- Opening Delimiter -

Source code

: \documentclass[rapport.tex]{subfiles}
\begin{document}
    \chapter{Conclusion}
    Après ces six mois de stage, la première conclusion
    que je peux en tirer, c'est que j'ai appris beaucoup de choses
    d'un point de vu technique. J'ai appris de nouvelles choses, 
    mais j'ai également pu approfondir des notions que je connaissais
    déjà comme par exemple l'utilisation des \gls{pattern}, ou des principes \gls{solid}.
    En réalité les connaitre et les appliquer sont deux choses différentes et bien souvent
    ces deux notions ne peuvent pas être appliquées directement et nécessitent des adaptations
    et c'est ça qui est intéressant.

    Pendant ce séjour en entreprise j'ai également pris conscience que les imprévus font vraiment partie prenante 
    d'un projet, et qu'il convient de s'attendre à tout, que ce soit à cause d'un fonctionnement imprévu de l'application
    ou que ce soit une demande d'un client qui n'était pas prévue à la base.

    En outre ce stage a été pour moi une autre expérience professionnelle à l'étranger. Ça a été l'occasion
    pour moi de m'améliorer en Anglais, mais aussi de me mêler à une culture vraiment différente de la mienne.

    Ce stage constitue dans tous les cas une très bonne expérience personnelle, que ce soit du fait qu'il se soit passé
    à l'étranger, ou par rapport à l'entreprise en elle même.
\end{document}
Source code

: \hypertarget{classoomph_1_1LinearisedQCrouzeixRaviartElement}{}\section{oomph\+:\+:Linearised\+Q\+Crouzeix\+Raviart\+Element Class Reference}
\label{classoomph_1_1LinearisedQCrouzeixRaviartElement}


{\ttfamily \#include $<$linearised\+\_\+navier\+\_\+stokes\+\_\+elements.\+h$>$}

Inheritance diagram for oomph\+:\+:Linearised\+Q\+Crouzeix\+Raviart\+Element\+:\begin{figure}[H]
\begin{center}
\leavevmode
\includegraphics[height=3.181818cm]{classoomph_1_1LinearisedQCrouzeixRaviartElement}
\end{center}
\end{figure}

- Closing Delimiter -

• What you should do
Return the data from the top line through the bottom line exactly.

• Output for this exercise
Source code

: \documentclass[rapport.tex]{subfiles}
\begin{document}
    \chapter{Conclusion}
    Après ces six mois de stage, la première conclusion
    que je peux en tirer, c'est que j'ai appris beaucoup de choses
    d'un point de vu technique. J'ai appris de nouvelles choses, 
    mais j'ai également pu approfondir des notions que je connaissais
    déjà comme par exemple l'utilisation des \gls{pattern}, ou des principes \gls{solid}.
    En réalité les connaitre et les appliquer sont deux choses différentes et bien souvent
    ces deux notions ne peuvent pas être appliquées directement et nécessitent des adaptations
    et c'est ça qui est intéressant.

    Pendant ce séjour en entreprise j'ai également pris conscience que les imprévus font vraiment partie prenante 
    d'un projet, et qu'il convient de s'attendre à tout, que ce soit à cause d'un fonctionnement imprévu de l'application
    ou que ce soit une demande d'un client qui n'était pas prévue à la base.

    En outre ce stage a été pour moi une autre expérience professionnelle à l'étranger. Ça a été l'occasion
    pour moi de m'améliorer en Anglais, mais aussi de me mêler à une culture vraiment différente de la mienne.

    Ce stage constitue dans tous les cas une très bonne expérience personnelle, que ce soit du fait qu'il se soit passé
    à l'étranger, ou par rapport à l'entreprise en elle même.
\end{document}
Source code

: \hypertarget{classoomph_1_1LinearisedQCrouzeixRaviartElement}{}\section{oomph\+:\+:Linearised\+Q\+Crouzeix\+Raviart\+Element Class Reference}
\label{classoomph_1_1LinearisedQCrouzeixRaviartElement}


{\ttfamily \#include $<$linearised\+\_\+navier\+\_\+stokes\+\_\+elements.\+h$>$}

Inheritance diagram for oomph\+:\+:Linearised\+Q\+Crouzeix\+Raviart\+Element\+:\begin{figure}[H]
\begin{center}
\leavevmode
\includegraphics[height=3.181818cm]{classoomph_1_1LinearisedQCrouzeixRaviartElement}
\end{center}
\end{figure}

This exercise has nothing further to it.